A ideia de que educação e inteligência caminham juntas pode não se aplicar às máquinas. Um estudo conduzido por pesquisadores da Carnegie Mellon University e da Mohamed bin Zayed University of Artificial Intelligence sugere que inteligências artificiais se tornam mais eficientes quando adotam um estilo mais direto e menos polido. Em testes de raciocínio complexo, o ganho de desempenho chegou a 50% em um benchmark específico.
Os cientistas perceberam que pequenas mudanças na forma como o modelo era instruído produziam diferenças significativas nos resultados. Em vez de priorizar respostas amigáveis, o sistema era orientado a focar exclusivamente na execução lógica da tarefa. De forma prática, isso envolveu:
- Reduzir expressões de cordialidade e cooperação;
- Incentivar respostas objetivas e imperativas;
- Direcionar o modelo a priorizar inferência lógica em vez de “etiqueta social”.
Quando a eficiência supera a simpatia
A estratégia recebeu o nome de Rude-Assistant Alignment (RaA). O princípio é simples: ao remover camadas de formalidade e suavização da linguagem, o modelo de linguagem de grande porte (LLM) concentra mais recursos computacionais na resolução do problema.
Do ponto de vista técnico, modelos treinados para serem excessivamente colaborativos podem gastar parte de sua capacidade gerando introduções, validações emocionais e estruturas linguísticas sociais. Embora úteis em contextos como atendimento ao cliente, esses elementos podem interferir em tarefas que exigem raciocínio matemático, científico ou lógico avançado.
Assim, ao “desligar” parcialmente esses filtros sociais, o sistema passa a operar de maneira mais enxuta e orientada a resultados.
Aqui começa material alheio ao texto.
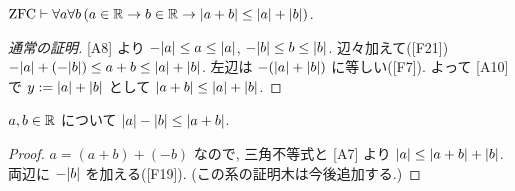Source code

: \begin{thm}\label{thm:triangle}
  $\mathrm{ZFC} \vdash \forall a\forall b\,(a \in \mathbb{R} \to b \in \mathbb{R} \to \lvert a + b\rvert \leq \lvert a\rvert + \lvert b\rvert)$.
\end{thm}
\begin{proof}[通常の証明]
  [A8] より $-\lvert a\rvert \leq a \leq \lvert a\rvert$, $-\lvert b\rvert \leq b \leq \lvert b\rvert$. 辺々加えて([F21]) $-\lvert a\rvert + (-\lvert b\rvert) \leq a + b \leq \lvert a\rvert + \lvert b\rvert$. 左辺は $-(\lvert a\rvert + \lvert b\rvert)$ に等しい([F7]). よって [A10] で $y := \lvert a\rvert + \lvert b\rvert$ として $\lvert a + b\rvert \leq \lvert a\rvert + \lvert b\rvert$.
\end{proof}

\begin{cor}[テキスト練習問題1.2]\label{cor:reverse-triangle}
  $a, b \in \mathbb{R}$ について $\lvert a\rvert - \lvert b\rvert \leq \lvert a + b\rvert$.
\end{cor}
\begin{proof}
  $a = (a + b) + (-b)$ なので, 三角不等式と [A7] より $\lvert a\rvert \leq \lvert a + b\rvert + \lvert b\rvert$. 両辺に $-\lvert b\rvert$ を加える([F19]). (この系の証明木は今後追加する.)
\end{proof}
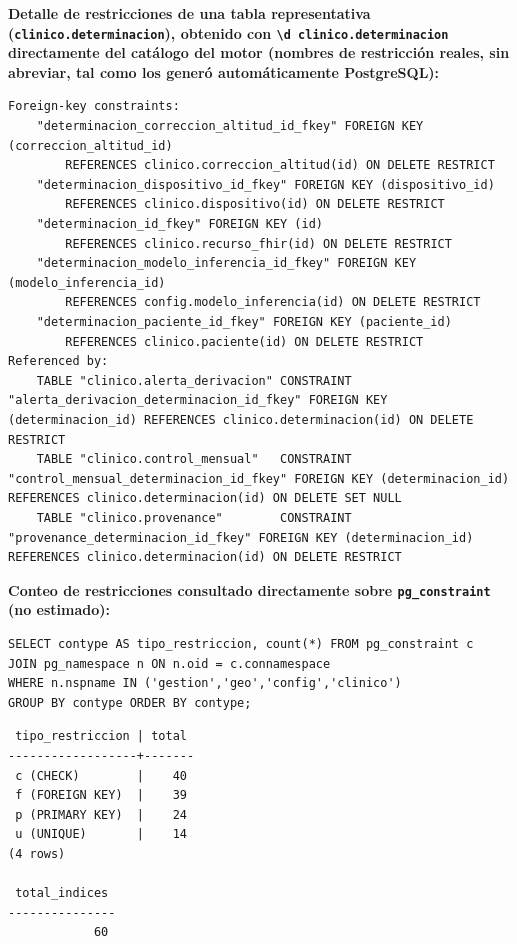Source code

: \documentclass[11pt,a4paper]{article}
\begin{document}
\textbf{Detalle de restricciones de una tabla representativa (\texttt{clinico.determinacion}), obtenido con \texttt{\textbackslash{}d\ clinico.determinacion} directamente del catálogo del motor (nombres de restricción reales, sin abreviar, tal como los generó automáticamente PostgreSQL):}

\begin{samepage}\begin{verbatim}
Foreign-key constraints:
    "determinacion_correccion_altitud_id_fkey" FOREIGN KEY (correccion_altitud_id)
        REFERENCES clinico.correccion_altitud(id) ON DELETE RESTRICT
    "determinacion_dispositivo_id_fkey" FOREIGN KEY (dispositivo_id)
        REFERENCES clinico.dispositivo(id) ON DELETE RESTRICT
    "determinacion_id_fkey" FOREIGN KEY (id)
        REFERENCES clinico.recurso_fhir(id) ON DELETE RESTRICT
    "determinacion_modelo_inferencia_id_fkey" FOREIGN KEY (modelo_inferencia_id)
        REFERENCES config.modelo_inferencia(id) ON DELETE RESTRICT
    "determinacion_paciente_id_fkey" FOREIGN KEY (paciente_id)
        REFERENCES clinico.paciente(id) ON DELETE RESTRICT
Referenced by:
    TABLE "clinico.alerta_derivacion" CONSTRAINT "alerta_derivacion_determinacion_id_fkey" FOREIGN KEY (determinacion_id) REFERENCES clinico.determinacion(id) ON DELETE RESTRICT
    TABLE "clinico.control_mensual"   CONSTRAINT "control_mensual_determinacion_id_fkey" FOREIGN KEY (determinacion_id) REFERENCES clinico.determinacion(id) ON DELETE SET NULL
    TABLE "clinico.provenance"        CONSTRAINT "provenance_determinacion_id_fkey" FOREIGN KEY (determinacion_id) REFERENCES clinico.determinacion(id) ON DELETE RESTRICT
\end{verbatim}\end{samepage}

\textbf{Conteo de restricciones consultado directamente sobre \texttt{pg\_constraint} (no estimado):}

\begin{samepage}\begin{verbatim}
SELECT contype AS tipo_restriccion, count(*) FROM pg_constraint c
JOIN pg_namespace n ON n.oid = c.connamespace
WHERE n.nspname IN ('gestion','geo','config','clinico')
GROUP BY contype ORDER BY contype;
\end{verbatim}\end{samepage}

\begin{samepage}\begin{verbatim}
 tipo_restriccion | total
------------------+-------
 c (CHECK)        |    40
 f (FOREIGN KEY)  |    39
 p (PRIMARY KEY)  |    24
 u (UNIQUE)       |    14
(4 rows)

 total_indices
---------------
            60
\end{verbatim}\end{samepage}
\end{document}
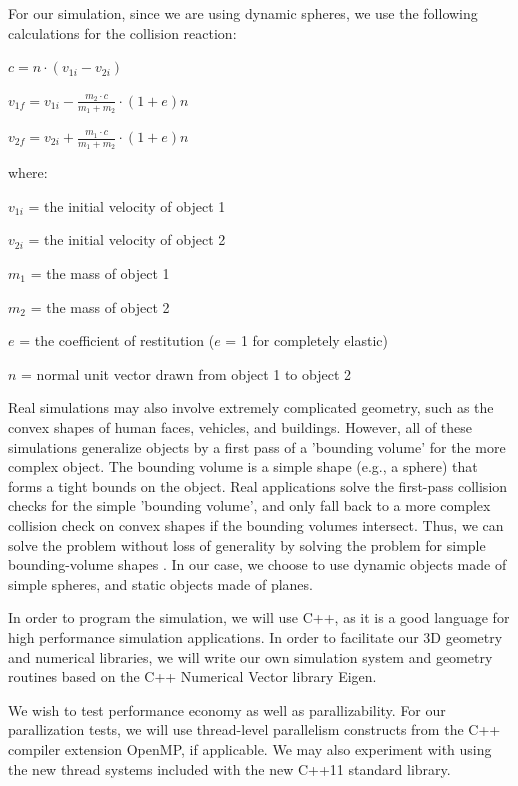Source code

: \documentclass[conference]{IEEEtran}
\begin{document}
For our simulation, since we are using dynamic spheres, we use the following calculations for the collision reaction\cite{wheatchex}:

\begin{math}
c = n \cdot (v_{1i} - v_{2i})
\end{math}

\begin{math}
v_{1f} = v_{1i} - \frac{m_2 \cdot c}{m_1 + m_2} \cdot (1 + e)n
\end{math}

\begin{math}
v_{2f} = v_{2i} + \frac{m_1 \cdot c}{m_1 + m_2} \cdot (1 + e)n
\end{math}

where:

$v_{1i}$ = the initial velocity of object 1

$v_{2i}$ = the initial velocity of object 2

$m_1$ = the mass of object 1

$m_2$ = the mass of object 2

$e$ = the coefficient of restitution ($e$ = 1 for completely elastic)

$n$ = normal unit vector drawn from object 1 to object 2


Real simulations may also involve extremely complicated geometry, such as the convex shapes of human faces, vehicles, and buildings.  However, 
all of these simulations generalize objects by a first pass of a 'bounding volume' for the more complex object.  The bounding volume is a simple shape (e.g., a sphere)
that forms a tight bounds on the object.  Real applications solve the first-pass collision checks for the simple 'bounding volume', and only fall back to a more complex
collision check on convex shapes if the bounding volumes intersect.  Thus, we can solve the problem without loss of generality by solving the problem
for simple bounding-volume shapes \cite{uberflow,cloth}.  In our case, we choose to use dynamic objects made of simple spheres, and static objects made of planes.

In order to program the simulation, we will use C++, as it is a good language for high performance simulation applications.  In order to facilitate our 
3D geometry and numerical libraries, we will write our own simulation system and geometry routines based on the C++ Numerical Vector library Eigen.  

We wish to test performance economy as well as parallizability.  For our parallization tests, we will use thread-level parallelism constructs from the C++ compiler
extension OpenMP, if applicable.  We may also experiment with using the new thread systems included with the new C++11 standard library.
\end{document}
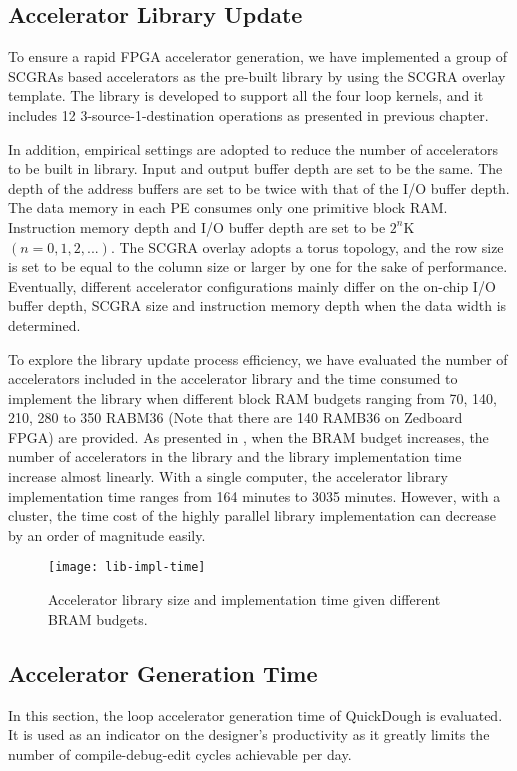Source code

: \subsection{Accelerator Library Update} \label{subsec:lib-update}
To ensure a rapid FPGA accelerator generation, we have implemented a group of 
SCGRAs based accelerators as the pre-built library by using the SCGRA overlay template. 
The library is developed to support all the four loop kernels, and it includes 12 
3-source-1-destination operations as presented in previous chapter. 

In addition, empirical settings are adopted to reduce the number of accelerators to be built in
library. Input and output buffer depth are set to be the same. The depth of the address buffers are
set to be twice with that of the I/O buffer depth. The data memory in each PE consumes only one
primitive block RAM. Instruction memory depth and I/O buffer depth are set to be $2^n$K $(n=0,1,2,
...)$. The SCGRA overlay adopts a torus topology, and the row size is set to be equal
to the column size or larger by one for the sake of performance. Eventually, different accelerator
configurations mainly differ on the on-chip I/O buffer depth, SCGRA size and instruction memory depth
when the data width is determined. 

To explore the library update process efficiency, we have evaluated the number of accelerators included in
the accelerator library and the time consumed to implement the library when different block RAM
budgets ranging from 70, 140, 210, 280 to 350 RABM36 (Note that there are 140 RAMB36 on Zedboard FPGA) are
provided. As presented in , when the BRAM budget increases, the number of accelerators
in the library and the library implementation time increase almost linearly. With a single
computer, the accelerator library implementation time ranges from 164 minutes to 3035 minutes.
However, with a cluster, the time cost of the highly parallel library implementation can decrease by
an order of magnitude easily.

\begin{figure}
\centering
\texttt{[image: lib-impl-time]}
\caption{Accelerator library size and implementation time given different BRAM budgets.}
\label{fig:lib-impl-time}
\end{figure}

\subsection{Accelerator Generation Time} \label{subsec:acc-gen}
In this section, the loop accelerator generation time of QuickDough is evaluated. 
It is used as an indicator on the designer's productivity as it greatly limits 
the number of compile-debug-edit cycles achievable per day. 

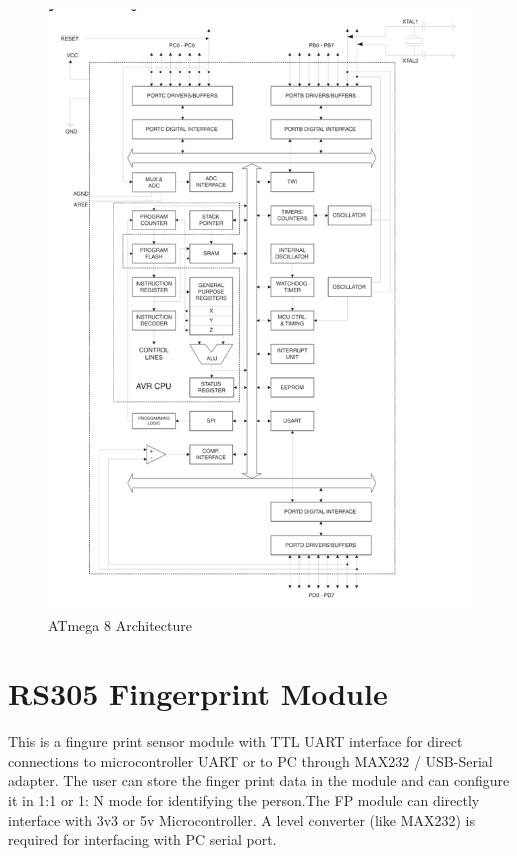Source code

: \documentclass[twoside,a4paper,16pt]{book}
\begin{document}
{{			\begin{figure}[ht!]
				\begin{center}
					\includegraphics[width=15.0cm]{10.png}
					\caption{ATmega 8 Architecture}
				\end{center}
			\end{figure}
			\section{RS305 Fingerprint Module }
			This is a fingure print sensor module with TTL UART interface for direct connections to microcontroller UART or to PC through MAX232 / USB-Serial adapter. The user can store the finger print data in the module and can configure it in 1:1 or 1: N mode for identifying the person.The FP module can directly interface with 3v3 or 5v Microcontroller. A level converter (like MAX232) is required for interfacing with PC serial port.
			
}}
\end{document}
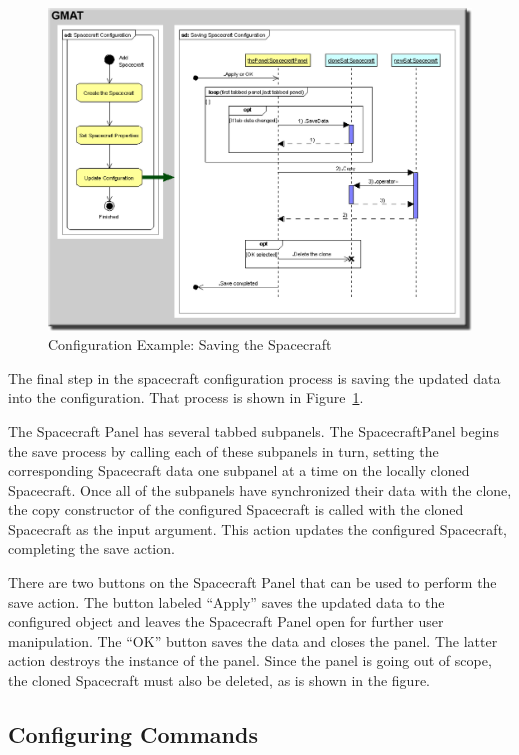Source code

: \begin{figure}[htb]
\begin{center}
\includegraphics[scale=0.5]{Images/SpacecraftSave.eps}
\caption{\label{figure:SavingResource}Configuration Example: Saving the Spacecraft}
\end{center}
\end{figure}

The final step in the spacecraft configuration process is saving the updated data into the
configuration.  That process is shown in Figure~\ref{figure:SavingResource}.

The Spacecraft Panel has several tabbed subpanels.  The SpacecraftPanel begins the save process by
calling each of these subpanels in turn, setting the corresponding Spacecraft data one subpanel at a
time on the locally cloned Spacecraft.  Once all of the subpanels have synchronized their data with
the clone, the copy constructor of the configured Spacecraft is called with the cloned Spacecraft as
the input argument.  This action updates the configured Spacecraft, completing the save action.

There are two buttons on the Spacecraft Panel that can be used to perform the save action.  The
button labeled ``Apply'' saves the updated data to the configured object and leaves the Spacecraft
Panel open for further user manipulation.  The ``OK'' button saves the data and closes the panel.
The latter action destroys the instance of the panel.  Since the panel is going out of scope, the
cloned Spacecraft must also be deleted, as is shown in the figure.

\subsection{Configuring Commands}

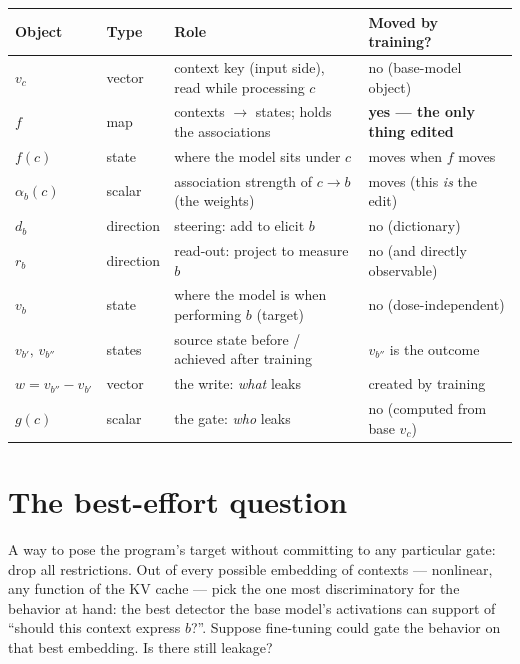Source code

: \documentclass[11pt]{article}
\newcommand{\vc}{v_c}
\newcommand{\vb}{v_b}
\begin{document}
\begin{center}
\small
\begin{tabular}{@{}llll@{}}
\toprule
Object & Type & Role & Moved by training? \\
\midrule
$\vc$ & vector & context key (input side), read while processing $c$ & no (base-model object) \\
$f$ & map & contexts $\to$ states; holds the associations & \textbf{yes --- the only thing edited} \\
$f(c)$ & state & where the model sits under $c$ & moves when $f$ moves \\
$\alpha_b(c)$ & scalar & association strength of $c \to b$ (the weights) & moves (this \emph{is} the edit) \\
$d_b$ & direction & steering: add to elicit $b$ & no (dictionary) \\
$r_b$ & direction & read-out: project to measure $b$ & no (and directly observable) \\
$\vb$ & state & where the model is when performing $b$ (target) & no (dose-independent) \\
$v_{b'},\, v_{b''}$ & states & source state before / achieved after training & $v_{b''}$ is the outcome \\
$w = v_{b''} - v_{b'}$ & vector & the write: \emph{what} leaks & created by training \\
$g(c)$ & scalar & the gate: \emph{who} leaks & no (computed from base $\vc$) \\
\bottomrule
\end{tabular}
\end{center}

\section{The best-effort question}

A way to pose the program's target without committing to any particular gate: drop all restrictions. Out of every possible embedding of contexts --- nonlinear, any function of the KV cache --- pick the one most discriminatory for the behavior at hand: the best detector the base model's activations can support of ``should this context express $b$?''. Suppose fine-tuning could gate the behavior on that best embedding. Is there still leakage?
\end{document}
Personalidade sob medida para cada função
Esse achado abre espaço para uma nova geração de IAs personalizadas por contexto. Em ambientes internos, como modelagem científica, automação industrial e análise de dados complexos, um estilo mais direto pode ser claramente vantajoso, pois prioriza a eficiência e a precisão na execução das tarefas. Por outro lado, em interações humanas, a comunicação empática continua sendo essencial para garantir uma experiência positiva e acessível.
Além disso, o estudo levanta uma questão relevante: será que a “personalidade” atribuída às máquinas realmente aumenta sua inteligência, ou apenas melhora a nossa percepção sobre elas? Ao que tudo indica, eficiência cognitiva e simpatia digital não são necessariamente sinônimos. Em aplicações científicas e técnicas, menos gentileza pode significar mais precisão, o que pode redefinir a forma como treinamos e utilizamos a inteligência artificial nos próximos anos.